The Halls of Kamuzu Central Hospital

Not All Days Bring Success

Editor’s Note: The following story played out in the largest hospital in the capital city of Lilongwe, Kamuzu Central Hospital. Reporting is Renee, a 3rd year Australian Medic Student. She had come to Malawi for the summer to work with the Malawi Project. Kamuzu Central Hospital (KCH), is a 1,000-bed, public tertiary care hospital operated by the MOH that serves a population of nearly four million persons.
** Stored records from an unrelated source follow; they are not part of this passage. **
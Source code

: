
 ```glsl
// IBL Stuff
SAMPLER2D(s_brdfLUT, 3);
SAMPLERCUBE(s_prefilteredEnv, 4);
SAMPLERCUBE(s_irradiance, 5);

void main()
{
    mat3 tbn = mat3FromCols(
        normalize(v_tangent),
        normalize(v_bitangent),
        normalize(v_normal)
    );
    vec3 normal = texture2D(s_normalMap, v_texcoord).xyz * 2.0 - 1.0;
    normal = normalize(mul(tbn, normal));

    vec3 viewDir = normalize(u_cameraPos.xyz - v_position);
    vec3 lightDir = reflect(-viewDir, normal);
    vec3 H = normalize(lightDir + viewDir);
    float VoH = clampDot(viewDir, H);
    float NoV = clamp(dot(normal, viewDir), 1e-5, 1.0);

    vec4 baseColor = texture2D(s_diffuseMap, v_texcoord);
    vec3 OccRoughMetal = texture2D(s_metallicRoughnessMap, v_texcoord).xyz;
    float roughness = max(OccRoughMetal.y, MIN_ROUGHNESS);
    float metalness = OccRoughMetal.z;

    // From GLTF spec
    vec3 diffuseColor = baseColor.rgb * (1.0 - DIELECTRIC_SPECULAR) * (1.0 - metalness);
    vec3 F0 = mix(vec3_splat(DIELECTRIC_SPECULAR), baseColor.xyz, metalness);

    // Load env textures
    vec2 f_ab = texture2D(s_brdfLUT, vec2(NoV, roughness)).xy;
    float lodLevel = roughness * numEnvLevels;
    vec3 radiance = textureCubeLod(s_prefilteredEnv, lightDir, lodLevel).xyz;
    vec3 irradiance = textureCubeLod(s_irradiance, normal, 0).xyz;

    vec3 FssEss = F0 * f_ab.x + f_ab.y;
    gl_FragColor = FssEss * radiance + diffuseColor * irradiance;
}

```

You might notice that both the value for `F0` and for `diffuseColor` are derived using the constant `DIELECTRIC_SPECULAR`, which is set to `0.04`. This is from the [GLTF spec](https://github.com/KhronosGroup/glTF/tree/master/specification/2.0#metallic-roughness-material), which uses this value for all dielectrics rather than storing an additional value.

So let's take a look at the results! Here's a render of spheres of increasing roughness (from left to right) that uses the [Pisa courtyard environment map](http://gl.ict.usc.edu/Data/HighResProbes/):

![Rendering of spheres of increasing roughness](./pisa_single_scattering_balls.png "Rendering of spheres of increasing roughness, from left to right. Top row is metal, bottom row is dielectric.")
Exterior Kamuzu Central Hospital     The sounds of a baby’s wails filled the air.  He was obviously unwell.  Only one month old, this tiny child was very wasted, with skin loosely hanging off stick-thin arms.  His eyes were huge against his thin face.  In sharp contrast, his abdomen was very distended, with loops of bowel clearly visible against his taut skin.  Every time we pressed his stomach, he wailed more.  His parents explained, fear in their eyes, that their child wasn’t feeding and hadn’t passed a bowel movement for six days.  They had brought him in to the hospital when he started vomiting feculent matter.  The stethoscope confirmed what was clinically obvious – we couldn’t hear any bowel sounds, proving that this tiny boy had an intestinal obstruction.  Urgent surgery was needed.   But this was Malawi, the third poorest nation on earth, and we would have to wait.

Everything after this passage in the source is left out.